Refresh the Partition
This approach is similar to the above process except the Fact Data will be partitioned. It allows only the current (and sometimes previous) partition to refresh at any one time by truncating the partition and running an insert select. Because this approach limits the amount of data being transferred it should be fast but there still is the possibility of inconsistency while the truncate / insert process is running.
Rename the Tables
Renaming tables can be an effective way to minimize the risk of data inconsistency. In this process one would create a second copy of the data and make changes to these tables. Once the refresh process is complete a process is kicked-off to rename the tables by changing the current table to a temporary name (perhaps with a dash (-) at the end), then change the refreshed table to be the name of the table (remove the underscore) to be used by the reporting system and finally changing the name of the original table to have an underscore so it can be used by the refresh process during the next instantiation. Because you’ll be using at least twice the disk space and increasing the time to refresh data, this consistency has a high server cost.
I try to ensure that my blogs are vendor neutral but occasionally one product offers something that no one else does. Partition Exchange is an Oracle enterprise database offering and hits all three pillars (quick, efficient and consistent) of an effective data refresh solution.
For a partition exchange process, one creates a partitioned fact table (required by any large data warehouse fact table). I recommend that the table be partitioned by (date) range but that is not required. Next set up a swap partition table. This table will not be partitioned but will be an exact replica of the partitioned table.
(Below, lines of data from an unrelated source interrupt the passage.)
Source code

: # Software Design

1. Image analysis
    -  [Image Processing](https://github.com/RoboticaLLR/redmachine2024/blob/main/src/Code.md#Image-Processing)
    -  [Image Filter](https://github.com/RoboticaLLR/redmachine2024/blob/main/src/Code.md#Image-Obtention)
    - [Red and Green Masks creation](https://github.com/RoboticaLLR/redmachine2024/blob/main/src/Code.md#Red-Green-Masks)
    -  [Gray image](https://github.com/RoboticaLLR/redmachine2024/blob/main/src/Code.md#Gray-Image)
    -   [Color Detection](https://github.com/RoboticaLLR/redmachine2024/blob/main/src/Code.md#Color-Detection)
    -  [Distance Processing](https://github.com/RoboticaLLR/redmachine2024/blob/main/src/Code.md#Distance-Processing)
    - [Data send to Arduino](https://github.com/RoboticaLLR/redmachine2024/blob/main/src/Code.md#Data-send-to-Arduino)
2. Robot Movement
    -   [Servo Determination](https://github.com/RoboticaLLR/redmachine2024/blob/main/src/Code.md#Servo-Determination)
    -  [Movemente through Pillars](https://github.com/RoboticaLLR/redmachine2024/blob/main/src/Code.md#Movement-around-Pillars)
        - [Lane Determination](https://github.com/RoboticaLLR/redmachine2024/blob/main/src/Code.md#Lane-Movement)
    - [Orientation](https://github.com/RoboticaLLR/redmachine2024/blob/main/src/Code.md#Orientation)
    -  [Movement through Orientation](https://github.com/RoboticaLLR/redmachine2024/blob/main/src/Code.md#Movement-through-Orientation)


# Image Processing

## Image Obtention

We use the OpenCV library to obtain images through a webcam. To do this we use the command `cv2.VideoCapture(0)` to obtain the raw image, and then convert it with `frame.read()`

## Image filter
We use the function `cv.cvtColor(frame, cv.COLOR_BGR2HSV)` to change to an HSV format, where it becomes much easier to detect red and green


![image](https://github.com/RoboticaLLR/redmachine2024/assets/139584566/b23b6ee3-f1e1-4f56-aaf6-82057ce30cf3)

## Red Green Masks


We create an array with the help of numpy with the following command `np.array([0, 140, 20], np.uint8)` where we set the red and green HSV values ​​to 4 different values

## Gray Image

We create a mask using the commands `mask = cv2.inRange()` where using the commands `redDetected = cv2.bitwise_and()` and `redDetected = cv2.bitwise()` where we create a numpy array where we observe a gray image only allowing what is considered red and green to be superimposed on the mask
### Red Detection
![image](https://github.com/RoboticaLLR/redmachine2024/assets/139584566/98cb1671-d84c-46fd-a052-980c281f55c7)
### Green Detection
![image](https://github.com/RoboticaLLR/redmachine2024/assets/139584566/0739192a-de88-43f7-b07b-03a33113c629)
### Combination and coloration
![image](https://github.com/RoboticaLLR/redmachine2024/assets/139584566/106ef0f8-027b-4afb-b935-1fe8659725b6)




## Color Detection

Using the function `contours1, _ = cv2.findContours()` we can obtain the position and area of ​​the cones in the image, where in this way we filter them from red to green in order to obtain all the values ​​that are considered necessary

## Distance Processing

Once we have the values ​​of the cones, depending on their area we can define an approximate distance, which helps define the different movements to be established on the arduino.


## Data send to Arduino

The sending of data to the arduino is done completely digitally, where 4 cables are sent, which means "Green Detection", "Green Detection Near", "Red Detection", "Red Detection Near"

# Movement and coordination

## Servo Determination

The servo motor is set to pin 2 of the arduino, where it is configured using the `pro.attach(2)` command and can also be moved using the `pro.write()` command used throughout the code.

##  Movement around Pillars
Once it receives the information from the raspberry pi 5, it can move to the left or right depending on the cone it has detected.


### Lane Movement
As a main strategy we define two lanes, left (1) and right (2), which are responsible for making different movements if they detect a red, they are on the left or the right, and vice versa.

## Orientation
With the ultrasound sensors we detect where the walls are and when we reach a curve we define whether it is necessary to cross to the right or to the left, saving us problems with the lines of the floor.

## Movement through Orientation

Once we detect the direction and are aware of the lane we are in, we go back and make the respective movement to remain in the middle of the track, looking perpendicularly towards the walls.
The ETL workflow will load the non-partitioned table(s) to include all of the information necessary for that time frame. Once all of the fact tables are loaded the exchange partition process is kicked-off. This process will essentially swap the pointers from the partition with the data in the stand-alone table. This process takes a fraction of a second no matter the size of the data in the table and partition. There is an added bonus, if a query is run against these tables while the exchange process is taking place: the query will be held until the process is complete, thereby ensuring that the data is consistent. The final benefit of this process is that there is an easy fallback should there be an error in the data. To recover from a processing error, just run the exchange partition commands again and the data will be back to the way it was before the process started.
This is my go-to solution when Oracle DB is the engine for the warehouse. When I use other tools, I will use some combination of the other processes based upon the functionality provided by the database and ELT software.
I hope you found this interesting and I look forward to your feedback concerning your experiences loading large data warehouses.